The next, a son (from bio-great uncle) is also dead. He was a great athlete and played baseball in college and could have gone pro, but got into drugs. Very hard drugs, and died at the age of 40-ish, looking like he was 60. 
My aunt married, got divorced, and no idea what happened. Had two daughters, and I wouldn't be surprised if one of them is the product of an affair, for they are polar opposites. One is short, was in shape (but has let herself go), very intelligent (but no street smarts what so ever), and blonde. A very negligent and absent mother, but a high powered lawyer. And I wouldn't be surprised if she is in a EA or a PA right now considering her 40th birthday party. The other is tall, overweight, caring, and brunette. A very good and loving single mother. 
And my dad...well let's not get into that...


----------



## Shaggy (Jul 17, 2011)

Then there was the movie star turned governor and married to a celebrity who had an affair and kid with the ugly maid.

What a looser.


----------



## Enginerd (May 24, 2011)

Shaggy said:


> Then there was the movie star turned governor and married to a celebrity who had an affair and kid with the ugly maid.
> 
> What a looser.



I have family in the film industry.
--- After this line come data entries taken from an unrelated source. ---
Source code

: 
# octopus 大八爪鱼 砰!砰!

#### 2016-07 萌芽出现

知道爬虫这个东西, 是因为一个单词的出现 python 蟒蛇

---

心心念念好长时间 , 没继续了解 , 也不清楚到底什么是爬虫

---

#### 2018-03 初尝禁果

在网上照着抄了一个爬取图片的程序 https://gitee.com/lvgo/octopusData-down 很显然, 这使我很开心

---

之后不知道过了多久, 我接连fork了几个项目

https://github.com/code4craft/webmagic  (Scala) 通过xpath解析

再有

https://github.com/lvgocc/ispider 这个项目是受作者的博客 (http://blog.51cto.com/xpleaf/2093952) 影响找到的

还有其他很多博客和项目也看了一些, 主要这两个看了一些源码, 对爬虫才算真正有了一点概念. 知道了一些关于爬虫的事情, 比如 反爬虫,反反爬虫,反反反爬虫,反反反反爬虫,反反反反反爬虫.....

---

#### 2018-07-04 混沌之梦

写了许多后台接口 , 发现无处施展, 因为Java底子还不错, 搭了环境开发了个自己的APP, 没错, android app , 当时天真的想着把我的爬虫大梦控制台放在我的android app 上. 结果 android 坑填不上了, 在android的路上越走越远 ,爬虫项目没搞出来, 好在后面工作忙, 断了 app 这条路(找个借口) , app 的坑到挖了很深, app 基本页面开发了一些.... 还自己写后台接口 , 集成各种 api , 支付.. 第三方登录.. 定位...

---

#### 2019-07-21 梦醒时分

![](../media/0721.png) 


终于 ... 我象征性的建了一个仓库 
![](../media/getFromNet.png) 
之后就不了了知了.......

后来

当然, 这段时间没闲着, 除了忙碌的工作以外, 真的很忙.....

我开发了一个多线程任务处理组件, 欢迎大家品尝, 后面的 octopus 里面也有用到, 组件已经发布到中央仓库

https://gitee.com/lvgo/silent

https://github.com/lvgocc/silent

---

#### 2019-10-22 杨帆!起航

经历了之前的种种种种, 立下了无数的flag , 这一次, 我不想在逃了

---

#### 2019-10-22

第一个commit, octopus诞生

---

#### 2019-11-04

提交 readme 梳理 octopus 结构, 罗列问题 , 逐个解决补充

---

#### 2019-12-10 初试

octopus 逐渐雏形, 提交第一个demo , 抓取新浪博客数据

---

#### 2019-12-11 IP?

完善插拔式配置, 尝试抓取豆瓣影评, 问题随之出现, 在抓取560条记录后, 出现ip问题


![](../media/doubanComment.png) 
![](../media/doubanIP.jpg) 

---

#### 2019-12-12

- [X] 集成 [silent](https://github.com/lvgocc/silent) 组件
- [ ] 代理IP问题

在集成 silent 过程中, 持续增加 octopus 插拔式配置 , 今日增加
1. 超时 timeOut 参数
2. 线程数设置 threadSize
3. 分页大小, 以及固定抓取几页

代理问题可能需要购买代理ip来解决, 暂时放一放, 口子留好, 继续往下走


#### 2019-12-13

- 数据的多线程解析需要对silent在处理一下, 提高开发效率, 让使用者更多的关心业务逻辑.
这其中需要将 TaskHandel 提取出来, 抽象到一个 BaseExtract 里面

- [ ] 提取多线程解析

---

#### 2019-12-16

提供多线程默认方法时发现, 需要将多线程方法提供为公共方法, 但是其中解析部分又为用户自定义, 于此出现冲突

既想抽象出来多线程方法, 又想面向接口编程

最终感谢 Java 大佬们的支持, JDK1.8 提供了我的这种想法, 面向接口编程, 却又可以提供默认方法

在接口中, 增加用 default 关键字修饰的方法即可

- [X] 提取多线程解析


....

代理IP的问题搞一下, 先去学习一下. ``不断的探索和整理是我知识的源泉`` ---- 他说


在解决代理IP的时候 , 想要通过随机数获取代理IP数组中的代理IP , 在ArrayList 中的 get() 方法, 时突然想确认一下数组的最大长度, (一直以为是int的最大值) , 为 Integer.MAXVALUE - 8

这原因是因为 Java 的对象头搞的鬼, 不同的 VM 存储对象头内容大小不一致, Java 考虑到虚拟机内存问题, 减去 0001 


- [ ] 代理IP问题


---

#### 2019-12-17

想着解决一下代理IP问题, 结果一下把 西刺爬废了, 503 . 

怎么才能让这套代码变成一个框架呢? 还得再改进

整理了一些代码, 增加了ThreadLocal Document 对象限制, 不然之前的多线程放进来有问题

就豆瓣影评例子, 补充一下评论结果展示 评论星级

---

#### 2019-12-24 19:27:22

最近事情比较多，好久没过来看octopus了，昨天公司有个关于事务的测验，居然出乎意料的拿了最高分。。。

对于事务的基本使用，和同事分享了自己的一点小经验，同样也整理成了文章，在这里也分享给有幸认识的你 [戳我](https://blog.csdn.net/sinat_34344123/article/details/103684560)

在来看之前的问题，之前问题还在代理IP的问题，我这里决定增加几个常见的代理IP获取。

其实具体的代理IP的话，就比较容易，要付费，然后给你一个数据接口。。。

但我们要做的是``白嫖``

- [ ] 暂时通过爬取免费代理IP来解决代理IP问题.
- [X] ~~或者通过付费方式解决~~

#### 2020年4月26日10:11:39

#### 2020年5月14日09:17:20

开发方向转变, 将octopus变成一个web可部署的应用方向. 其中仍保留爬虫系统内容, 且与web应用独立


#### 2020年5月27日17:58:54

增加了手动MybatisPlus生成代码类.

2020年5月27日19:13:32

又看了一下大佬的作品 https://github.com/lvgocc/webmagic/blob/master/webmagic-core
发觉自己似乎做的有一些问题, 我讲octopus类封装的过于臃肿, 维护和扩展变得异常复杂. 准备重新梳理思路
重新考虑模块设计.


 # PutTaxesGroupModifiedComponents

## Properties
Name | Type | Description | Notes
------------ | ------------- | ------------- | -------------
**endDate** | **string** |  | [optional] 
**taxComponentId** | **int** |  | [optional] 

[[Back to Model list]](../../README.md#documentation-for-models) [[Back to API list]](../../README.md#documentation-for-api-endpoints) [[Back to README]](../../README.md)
Arnold has be screwing everything he could get his hands on for 30 years.


----------



## Horizon (Apr 4, 2013)

What a f**ked up world - now wonder Billy Joel said "Honesty, such a lonely word, everyone is so untrue"


----------



## AlphaProvider (Jul 8, 2013)

Horizon said:


> What a f**ked up world - now wonder Billy Joel said "Honesty, such a lonely word, everyone is so untrue"


LOL. You gotta find another soul like you, and laugh about all the bs and be happy you two are not that way.


----------



## StandingInQuicksand (Jun 4, 2012)

I think my story is pretty fvcked up. WH picked my closest friend for his AP, proceeded to allow me to book a vacation with OW and her family, the grandparents, and OWH brothers and their family. Allowed her to provide me with advise and prescriptions for the female issues I started having due to his dirty dlck. Allowed us to spend a day at the beach with her sitting in between him and his close friend, OWH while we watched our kids play together. Had the nerve to receive naked pix of her via text while sitting next to me. Hooked up with her while I was in the hospital with our youngest child who'd had surgery. I could go on but now I'm feeling really plssed off.

This crap sucks.
_Posted via Mobile Device_


----------



## Amplexor (Feb 13, 2008)

I have a cousin that married his son's X after they divorced. They divorced because the son found out that the child she bore was actually his dad's. He's such an efffed up mess that if he posted his story here, I'd probably ban him as a troll.


----------



## Julien (Mar 25, 2013)

Thound said:


> My boss and my coworker were best friends. My boss catches his own wife having an affair and divorces her. My coworker feels bad for him and invites him over everyday for dinner. Soon my boss and coworkers wife is having an affair together. Now for the karma train. Wait for it. My coworker did not believe in paying federal income taxes and after 10 or 15 years Uncle Sam wants his money. After intrest and penalties coworker owes hundreds of thousands of dollars to the IRS. Coworker and wife divorces, and Boss marries coworkers wife and presto Boss inherits half of coworkers debt to the IRS thru his marriage to coworkers wife. I love telling this story.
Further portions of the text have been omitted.